AVAILABLE DATA:
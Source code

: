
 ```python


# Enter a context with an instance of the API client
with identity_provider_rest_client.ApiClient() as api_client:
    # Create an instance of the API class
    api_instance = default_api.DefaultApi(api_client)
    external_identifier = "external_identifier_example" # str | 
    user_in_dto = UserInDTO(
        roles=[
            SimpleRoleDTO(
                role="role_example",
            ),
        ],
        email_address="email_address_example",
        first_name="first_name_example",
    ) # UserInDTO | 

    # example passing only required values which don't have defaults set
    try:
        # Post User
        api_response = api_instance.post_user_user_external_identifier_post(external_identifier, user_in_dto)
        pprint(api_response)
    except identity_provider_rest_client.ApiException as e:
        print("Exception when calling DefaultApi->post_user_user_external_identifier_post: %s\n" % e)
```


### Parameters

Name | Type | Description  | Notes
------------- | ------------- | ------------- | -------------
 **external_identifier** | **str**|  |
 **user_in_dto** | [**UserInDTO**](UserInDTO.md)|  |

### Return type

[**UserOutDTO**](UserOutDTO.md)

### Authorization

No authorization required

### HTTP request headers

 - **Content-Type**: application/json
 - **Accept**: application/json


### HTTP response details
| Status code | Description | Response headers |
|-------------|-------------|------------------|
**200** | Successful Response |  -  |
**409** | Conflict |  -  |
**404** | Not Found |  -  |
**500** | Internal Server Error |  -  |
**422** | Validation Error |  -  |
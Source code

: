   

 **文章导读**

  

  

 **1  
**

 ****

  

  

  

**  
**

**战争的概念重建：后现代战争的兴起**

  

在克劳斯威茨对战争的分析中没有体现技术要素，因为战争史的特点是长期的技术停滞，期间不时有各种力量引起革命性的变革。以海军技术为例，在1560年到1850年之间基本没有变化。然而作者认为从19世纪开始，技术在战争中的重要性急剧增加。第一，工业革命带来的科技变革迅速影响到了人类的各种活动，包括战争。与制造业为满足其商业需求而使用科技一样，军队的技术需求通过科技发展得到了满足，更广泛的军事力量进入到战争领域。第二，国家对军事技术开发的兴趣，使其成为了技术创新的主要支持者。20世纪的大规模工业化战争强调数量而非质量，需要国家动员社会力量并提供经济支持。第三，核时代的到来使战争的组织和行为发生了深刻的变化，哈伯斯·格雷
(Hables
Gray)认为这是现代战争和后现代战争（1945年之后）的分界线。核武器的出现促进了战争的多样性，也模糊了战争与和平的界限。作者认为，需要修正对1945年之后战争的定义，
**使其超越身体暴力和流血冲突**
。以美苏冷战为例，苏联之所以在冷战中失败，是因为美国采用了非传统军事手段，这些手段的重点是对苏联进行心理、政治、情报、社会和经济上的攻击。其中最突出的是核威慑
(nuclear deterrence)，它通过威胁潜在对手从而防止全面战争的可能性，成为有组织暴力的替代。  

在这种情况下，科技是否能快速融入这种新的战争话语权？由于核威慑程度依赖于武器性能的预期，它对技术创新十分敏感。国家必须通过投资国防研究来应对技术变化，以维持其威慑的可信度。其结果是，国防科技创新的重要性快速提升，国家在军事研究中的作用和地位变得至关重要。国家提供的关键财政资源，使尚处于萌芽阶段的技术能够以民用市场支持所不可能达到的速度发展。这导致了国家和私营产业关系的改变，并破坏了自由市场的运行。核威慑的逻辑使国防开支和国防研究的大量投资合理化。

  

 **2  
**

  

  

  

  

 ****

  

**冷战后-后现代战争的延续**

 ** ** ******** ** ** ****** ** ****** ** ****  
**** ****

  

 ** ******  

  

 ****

WHAT THE TASK REQUIRES: Above are the records; report how many of their lines hold the string "Description", with no other words.

EXERCISE ANSWER: 2